Wanda Nowicka kontra Janusz Palikot

Czy nikt w tym kraju nie rozumie o co Januszowi Palikotowi chodzi? Gdzie do cholery podziała się inteligencja, gdzie są elity intelektualne, które powinny stanowić mur zaporowy przeciw już nie tylko hipokryzji ale zwykłej obrzydliwej obłudzie? Janusz Palikot odwołaniem Wandy Nowickiej, która jak widać "weszła między wrony i już kracze jak i one" chciał pokazać, że osoba z Jego ugrupowania powinna być wolna od słabości przyjmowania nienależnych jej w sytuacji kryzysu pieniędzy, nawet jeśli zapis o ich otrzymaniu w formie nagrody znajduje się w jakimś tam regulaminie, ustalonym przez wszystkich znajomych i przyjaciół Królika, między innymi z czasów Pana Oleksego, który jak widać tego nie potępia! Pracowałam w budżetówce przez 38 lat i wiem jak dzielone są nagrody i wiem, jako emerytka od ubiegłego roku, że od 5 lat nie było u nas podwyżek. Reprezentuję wyjątkowo spychany na margines zawód bibliotekarza, dla którego zawsze brakowało na podwyżki, a w sytuacji kryzysu mogli ewentualnie zostać uwzględnieni różni malowani profesorowie, do których m. in.
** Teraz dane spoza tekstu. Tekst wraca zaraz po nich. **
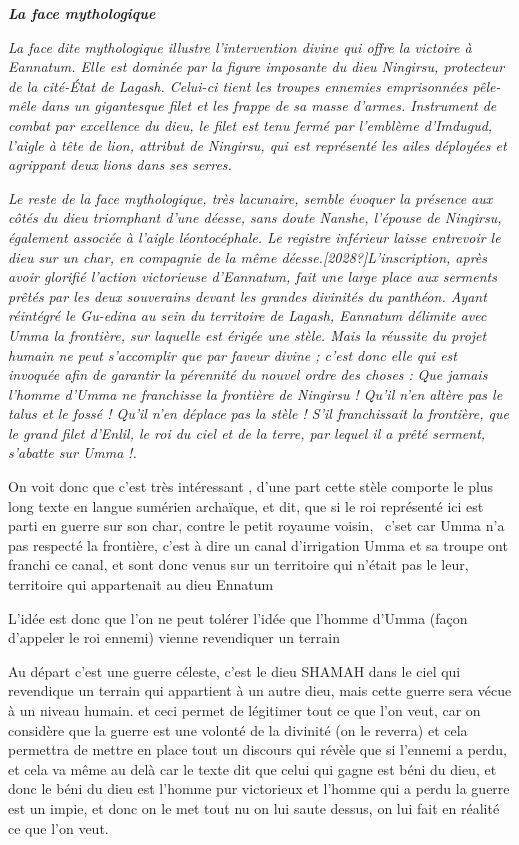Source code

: \documentclass[a4paper]{article}
\begin{document}
\textbf{\textit{La face {\textquotedbl}mythologique{\textquotedbl}}}


\textit{La face dite {\textquotedbl}mythologique{\textquotedbl} illustre l'intervention divine qui offre la victoire à
Eannatum. Elle est dominée par la figure imposante du dieu Ningirsu, protecteur de la cité-État de Lagash. Celui-ci
tient les troupes ennemies emprisonnées pêle-mêle dans un gigantesque filet et les frappe de sa masse d'armes.
Instrument de combat par excellence du dieu, le filet est tenu fermé par l'emblème d'Imdugud, l'aigle à tête de lion,
attribut de Ningirsu, qui est représenté les ailes déployées et agrippant deux lions dans ses serres.}

\textit{Le reste de la face {\textquotedbl}mythologique{\textquotedbl}, très lacunaire, semble évoquer la présence aux
côtés du dieu triomphant d'une déesse, sans doute Nanshe, l'épouse de Ningirsu, également associée à l'aigle
léontocéphale. Le registre inférieur laisse entrevoir le dieu sur un char, en compagnie de la même
déesse.[2028?]L'inscription, après avoir glorifié l'action victorieuse d'Eannatum, fait une large place aux serments
prêtés par les deux souverains devant les grandes divinités du panthéon. Ayant réintégré le Gu-edina au sein du
territoire de Lagash, Eannatum délimite avec Umma la frontière, sur laquelle est érigée une stèle. Mais la réussite du
projet humain ne peut s'accomplir que par faveur divine ; c'est donc elle qui est invoquée afin de garantir la
pérennité du nouvel ordre des choses : {\textquotedbl}}\textit{Que jamais l'homme d'Umma ne franchisse la frontière de
Ningirsu ! Qu'il n'en altère pas le talus et le fossé ! Qu'il n'en déplace pas la stèle ! S'il franchissait la
frontière, que le grand filet d'Enlil, le roi du ciel et de la terre, par lequel il a prêté serment, s'abatte sur Umma
}\textit{!{\textquotedbl}.}


On voit donc que c'est très intéressant , d'une part cette stèle comporte le plus long texte en langue sumérien
archaïque, et dit, que si le roi représenté ici est parti en guerre sur son char, contre le petit royaume voisin,
\ c'set car Umma n'a pas respecté la frontière, c'est à dire un canal d'irrigation Umma et sa troupe ont franchi ce
canal, et sont donc venus sur un territoire qui n'était pas le leur, territoire qui appartenait au dieu Ennatum


L'idée est donc que l'on ne peut tolérer l'idée que l'homme d'Umma (façon d'appeler le roi ennemi) vienne revendiquer un
terrain 

Au départ c'est une guerre céleste, c'est le dieu SHAMAH dans le ciel qui revendique un terrain qui appartient à un
autre dieu, mais cette guerre sera vécue à un niveau humain. et ceci permet de légitimer tout ce que l'on veut, car on
considère que la guerre est une volonté de la divinité (on le reverra) et cela permettra de mettre en place tout un
discours qui révèle que si l'ennemi a perdu, et cela va même au delà car le texte dit que celui qui gagne est béni du
dieu, et donc le béni du dieu est l'homme pur victorieux et l'homme qui a perdu la guerre est un impie, et donc on le
met tout nu on lui saute dessus, on lui fait en réalité ce que l'on veut. 
\end{document}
Pan Oleksy się zalicza! Pan Janusz Palikot uznał, że Wanda Nowicka powinna była na fakt rozdawania nagród zareagować, bo to właśnie jest jednym z punktów programu tego Ruchu, w związku z czym Jemu chodziło o tzw. ZASADY, o których dziś NIKT nie pamięta, mimo, że każdy z każdej partii klnie się na Dekalog, czy to z lewej czy z prawej strony sceny politycznej! Sama Wanda Nowicka "uduchowiona" głosowaniem już zapomniała do czego się sama zobowiązała, bo nie od dziś wiadomo, że "waaadza" tworzy podwójną moralność, tą w słownych deklaracjach i tą faktyczną, że owa "waaadza" po prostu deprawuje! Tej pani już dziękujemy! Do tanga owszem trzeba dwojga, ale lojalnych i uczciwych partnerów, nie zmieniających swoich poglądów w zależności od miejsca na listach wyborczych. Jestem kobietą i nie życzę sobie takiej reprezentacji. Wolę Janusza Palikota.